Action item: Which lines in the entries below contain the string "Creating"? Show each of them in full.
===============
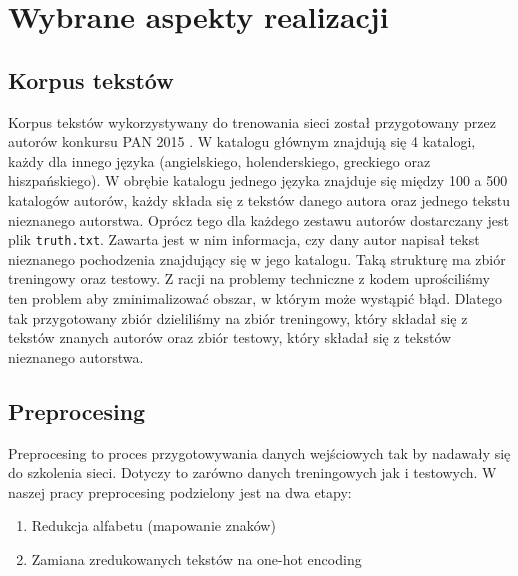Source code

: \newpage
\section{Wybrane aspekty realizacji}

\subsection{Korpus tekstów}
Korpus tekstów wykorzystywany do trenowania sieci został przygotowany przez autorów konkursu PAN 2015 \cite{pan}.
W katalogu głównym znajdują się 4 katalogi, każdy dla innego języka (angielskiego, holenderskiego, greckiego oraz hiszpańskiego).
W obrębie katalogu jednego języka znajduje się między 100 a 500 katalogów autorów, każdy składa się z tekstów danego autora oraz jednego
tekstu nieznanego autorstwa. Oprócz tego dla każdego zestawu autorów dostarczany jest plik \texttt{truth.txt}.
Zawarta jest w nim informacja, czy dany autor napisał tekst nieznanego pochodzenia znajdujący się w jego katalogu.
Taką strukturę ma zbiór treningowy oraz testowy. Z racji na problemy techniczne z kodem uprościliśmy ten problem 
aby zminimalizować obszar, w którym może wystąpić błąd. Dlatego tak przygotowany zbiór dzieliliśmy na zbiór treningowy, który
składał się z tekstów znanych autorów oraz zbiór testowy, który składał się z tekstów nieznanego autorstwa. 

\myspace
{}
\myspace

\subsection{Preprocesing}
Preprocesing to proces przygotowywania danych wejściowych tak by nadawały się do szkolenia sieci.
Dotyczy to zarówno danych treningowych jak i testowych.
W naszej pracy preprocesing podzielony jest na dwa etapy:
\begin{enumerate}
	\item Redukcja alfabetu (mapowanie znaków)
	\item Zamiana zredukowanych tekstów na one-hot encoding
\end{enumerate}

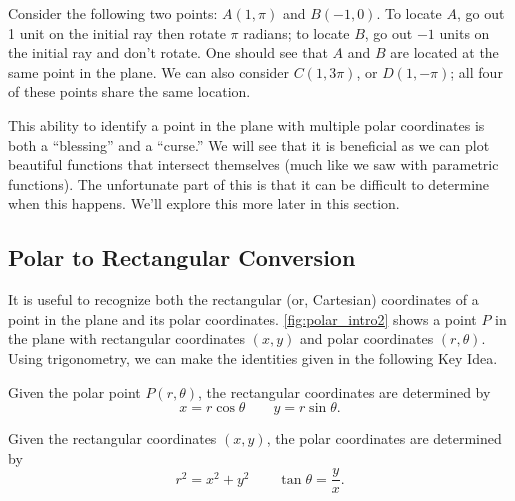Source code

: Consider the following two points: $A(1,\pi)$ and $B(-1,0)$. To locate $A$, go out 1 unit on the initial ray then rotate $\pi$ radians; to locate $B$, go out $-1$ units on the initial ray and don't rotate. One should see that $A$ and $B$ are located at the same point in the plane. We can also consider $C(1,3\pi)$, or $D(1,-\pi)$; all four of these points share the same location. 

This ability to identify a point in the plane with multiple polar coordinates is both a ``blessing'' and a ``curse.'' We will see that it is beneficial as we can plot beautiful functions that intersect themselves (much like we saw with parametric functions). The unfortunate part of this is that it can be difficult to determine when this happens. We'll explore this more later in this section.

\subsection{Polar to Rectangular Conversion}


It is useful to recognize both the rectangular (or, Cartesian) coordinates of a point in the plane and its polar coordinates. \autoref{fig:polar_intro2} shows a point $P$ in the plane with rectangular coordinates $(x,y)$ and polar coordinates $(r,\theta)$. Using trigonometry, we can make the identities given in the following Key Idea.

\begin{keyidea}\label{idea:polarconvert}%
Given the polar point $P(r,\theta)$, the rectangular coordinates are determined by \[x=r\cos \theta\qquad y=r\sin \theta.\]

Given the rectangular coordinates $(x,y)$, the polar coordinates are determined by
\[r^2=x^2+y^2\qquad \tan \theta = \frac yx.\]
\end{keyidea}


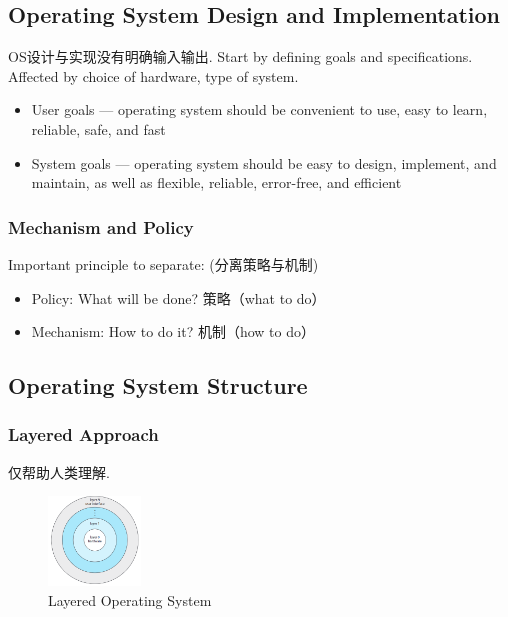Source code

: \subsection{Operating System Design and Implementation}
OS设计与实现没有明确输入输出. Start by defining goals and specifications. Affected by choice of hardware, type of system. 

\begin{itemize}
    \item User goals --- operating system should be convenient to use, easy to learn, reliable, safe, and fast
    \item System goals --- operating system should be easy to design, implement, and maintain, as well as flexible, reliable, error-free, and efficient
\end{itemize}


\subsubsection{Mechanism and Policy}%
Important principle to separate: (分离策略与机制)
\begin{itemize}
    \item Policy: What will be done? 策略（what to do）
    \item Mechanism: How to do it? 机制（how to do）
\end{itemize}

\subsection{Operating System Structure}

\subsubsection{Layered Approach}
仅帮助人类理解. 
\begin{figure}[!htb]
    \centering
    \includegraphics[width=0.22\textwidth]{pic/OS2/Layered Operating System}
    \caption{Layered Operating System}
\end{figure}

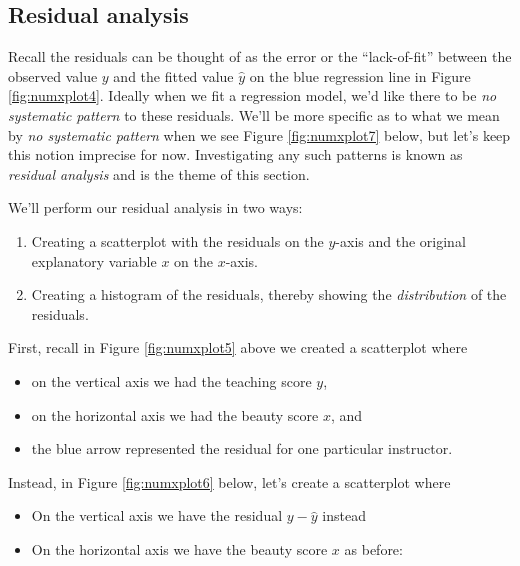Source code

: \documentclass[12pt, krantz2,]{krantz}
\providecommand{\tightlist}{%
  \setlength{\itemsep}{0pt}\setlength{\parskip}{0pt}}
\begin{document}
\hypertarget{model1residuals}{%
\subsection{Residual analysis}\label{model1residuals}}

Recall the residuals can be thought of as the error or the ``lack-of-fit'' between the observed value \(y\) and the fitted value \(\widehat{y}\) on the blue regression line in Figure \ref{fig:numxplot4}. Ideally when we fit a regression model, we'd like there to be \emph{no systematic pattern} to these residuals. We'll be more specific as to what we mean by \emph{no systematic pattern} when we see Figure \ref{fig:numxplot7} below, but let's keep this notion imprecise for now. Investigating any such patterns is known as \emph{residual analysis} and is the theme of this section.

We'll perform our residual analysis in two ways:

\begin{enumerate}
\def\labelenumi{\arabic{enumi}.}
\tightlist
\item
  Creating a scatterplot with the residuals on the \(y\)-axis and the original explanatory variable \(x\) on the \(x\)-axis.
\item
  Creating a histogram of the residuals, thereby showing the \emph{distribution} of the residuals.
\end{enumerate}

First, recall in Figure \ref{fig:numxplot5} above we created a scatterplot where

\begin{itemize}
\tightlist
\item
  on the vertical axis we had the teaching score \(y\),
\item
  on the horizontal axis we had the beauty score \(x\), and
\item
  the blue arrow represented the residual for one particular instructor.
\end{itemize}

Instead, in Figure \ref{fig:numxplot6} below, let's create a scatterplot where

\begin{itemize}
\tightlist
\item
  On the vertical axis we have the residual \(y-\widehat{y}\) instead
\item
  On the horizontal axis we have the beauty score \(x\) as before:
\end{itemize}
\end{document}
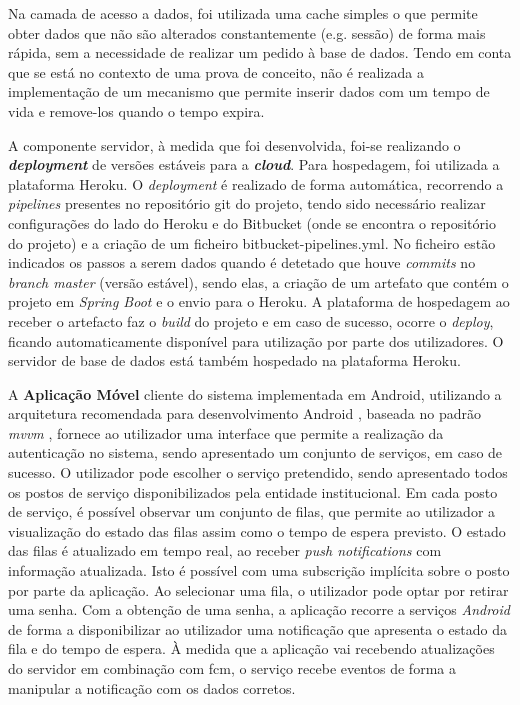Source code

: {Na camada de acesso a dados, foi utilizada uma cache simples o que permite obter dados que não são alterados constantemente (e.g. sessão) de forma mais rápida, sem a necessidade de realizar um pedido à base de dados. Tendo em conta que se está no contexto de uma prova de conceito, não é realizada a implementação de um mecanismo que permite inserir dados com um tempo de vida e remove-los quando o tempo expira. 

A componente servidor, à medida que foi desenvolvida, foi-se realizando o \textbf{\textit{deployment}} de versões estáveis para a \textbf{\textit{cloud}}. Para hospedagem, foi utilizada a plataforma Heroku. O \textit{deployment} é realizado de forma automática, recorrendo a \textit{pipelines} presentes no repositório git do projeto, tendo sido necessário realizar configurações do lado do Heroku e do Bitbucket (onde se encontra o repositório do projeto) e a criação de um ficheiro bitbucket-pipelines.yml. No ficheiro estão indicados os passos a serem dados quando é detetado que houve \textit{commits} no \textit{branch master} (versão estável), sendo elas, a criação de um artefato que contém o projeto em \textit{Spring Boot} e o envio para o Heroku. A plataforma de hospedagem ao receber o artefacto faz o \textit{build} do projeto e em caso de sucesso, ocorre o \textit{deploy}, ficando automaticamente disponível para utilização por parte dos utilizadores. O servidor de base de dados está também hospedado na plataforma Heroku.

A \textbf{Aplicação Móvel} cliente do sistema implementada em Android, utilizando a arquitetura recomendada para desenvolvimento Android \cite{androidrecomm}, baseada no padrão \textit{\acrfull{mvvm}} \cite{mvvm}, fornece ao utilizador uma interface que permite a realização da autenticação no sistema, sendo apresentado um conjunto de serviços, em caso de sucesso. O utilizador pode escolher o serviço pretendido, sendo apresentado todos os postos de serviço disponibilizados pela entidade institucional. Em cada posto de serviço, é possível observar um conjunto de filas, que permite ao utilizador a visualização do estado das filas assim como o tempo de espera previsto. O estado das filas é atualizado em tempo real, ao receber \textit{push notifications} com informação atualizada. Isto é possível com uma subscrição implícita sobre o posto por parte da aplicação. Ao selecionar uma fila, o utilizador pode optar por retirar uma senha. Com a obtenção de uma senha, a aplicação recorre a serviços \textit{Android} de forma a disponibilizar ao utilizador uma notificação que apresenta o estado da fila e do tempo de espera. À medida que a aplicação vai recebendo atualizações do servidor em combinação com \acrshort{fcm}, o serviço recebe eventos de forma a manipular a notificação com os dados corretos.

}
===============
Solution to the problem:
  Creating a scatterplot with the residuals on the \(y\)-axis and the original explanatory variable \(x\) on the \(x\)-axis.
  Creating a histogram of the residuals, thereby showing the \emph{distribution} of the residuals.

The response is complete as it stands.